What is needed: Transcribe each record exactly. Omit the pictures.
*-*-*
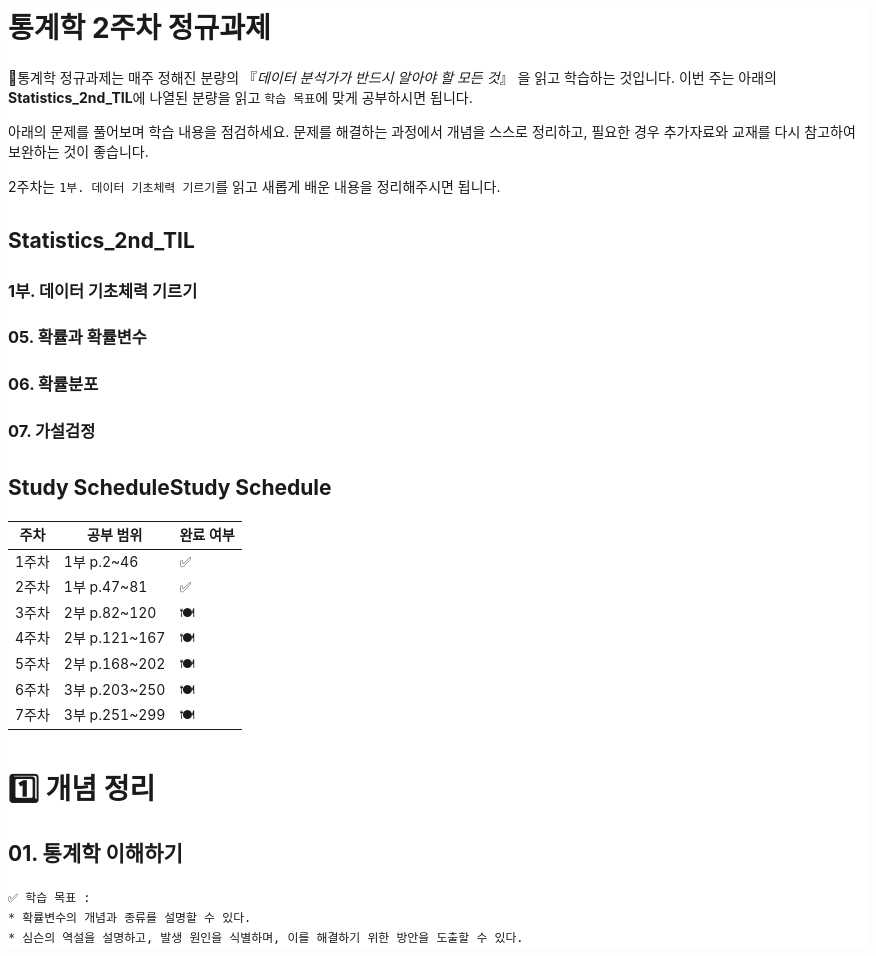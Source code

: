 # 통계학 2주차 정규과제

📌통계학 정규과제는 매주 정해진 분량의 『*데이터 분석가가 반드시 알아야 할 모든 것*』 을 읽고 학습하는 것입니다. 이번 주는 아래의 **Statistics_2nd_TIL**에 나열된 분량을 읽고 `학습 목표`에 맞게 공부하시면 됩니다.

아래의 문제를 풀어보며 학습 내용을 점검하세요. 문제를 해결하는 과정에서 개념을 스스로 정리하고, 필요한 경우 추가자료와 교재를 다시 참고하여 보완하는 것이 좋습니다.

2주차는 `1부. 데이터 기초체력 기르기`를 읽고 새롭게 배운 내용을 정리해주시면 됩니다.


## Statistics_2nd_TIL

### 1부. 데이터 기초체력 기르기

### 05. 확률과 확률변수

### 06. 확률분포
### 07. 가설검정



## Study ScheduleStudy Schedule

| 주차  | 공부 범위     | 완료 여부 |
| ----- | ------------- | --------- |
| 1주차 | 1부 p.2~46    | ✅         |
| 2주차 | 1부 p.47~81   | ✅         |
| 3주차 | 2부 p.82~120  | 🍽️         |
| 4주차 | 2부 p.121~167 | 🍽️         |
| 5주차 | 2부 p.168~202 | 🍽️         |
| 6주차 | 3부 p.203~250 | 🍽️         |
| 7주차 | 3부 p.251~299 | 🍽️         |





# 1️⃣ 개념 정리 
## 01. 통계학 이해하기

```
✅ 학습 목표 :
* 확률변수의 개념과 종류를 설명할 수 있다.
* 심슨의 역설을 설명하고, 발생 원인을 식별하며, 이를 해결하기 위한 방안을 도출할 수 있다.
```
*-*-*
Answer to this task:
Source code

: # 통계학 2주차 정규과제

📌통계학 정규과제는 매주 정해진 분량의 『*데이터 분석가가 반드시 알아야 할 모든 것*』 을 읽고 학습하는 것입니다. 이번 주는 아래의 **Statistics_2nd_TIL**에 나열된 분량을 읽고 `학습 목표`에 맞게 공부하시면 됩니다.

아래의 문제를 풀어보며 학습 내용을 점검하세요. 문제를 해결하는 과정에서 개념을 스스로 정리하고, 필요한 경우 추가자료와 교재를 다시 참고하여 보완하는 것이 좋습니다.

2주차는 `1부. 데이터 기초체력 기르기`를 읽고 새롭게 배운 내용을 정리해주시면 됩니다.


## Statistics_2nd_TIL

### 1부. 데이터 기초체력 기르기

### 05. 확률과 확률변수

### 06. 확률분포
### 07. 가설검정



## Study ScheduleStudy Schedule

| 주차  | 공부 범위     | 완료 여부 |
| ----- | ------------- | --------- |
| 1주차 | 1부 p.2~46    | ✅         |
| 2주차 | 1부 p.47~81   | ✅         |
| 3주차 | 2부 p.82~120  | 🍽️         |
| 4주차 | 2부 p.121~167 | 🍽️         |
| 5주차 | 2부 p.168~202 | 🍽️         |
| 6주차 | 3부 p.203~250 | 🍽️         |
| 7주차 | 3부 p.251~299 | 🍽️         |





# 1️⃣ 개념 정리 
## 01. 통계학 이해하기

```
✅ 학습 목표 :
* 확률변수의 개념과 종류를 설명할 수 있다.
* 심슨의 역설을 설명하고, 발생 원인을 식별하며, 이를 해결하기 위한 방안을 도출할 수 있다.
```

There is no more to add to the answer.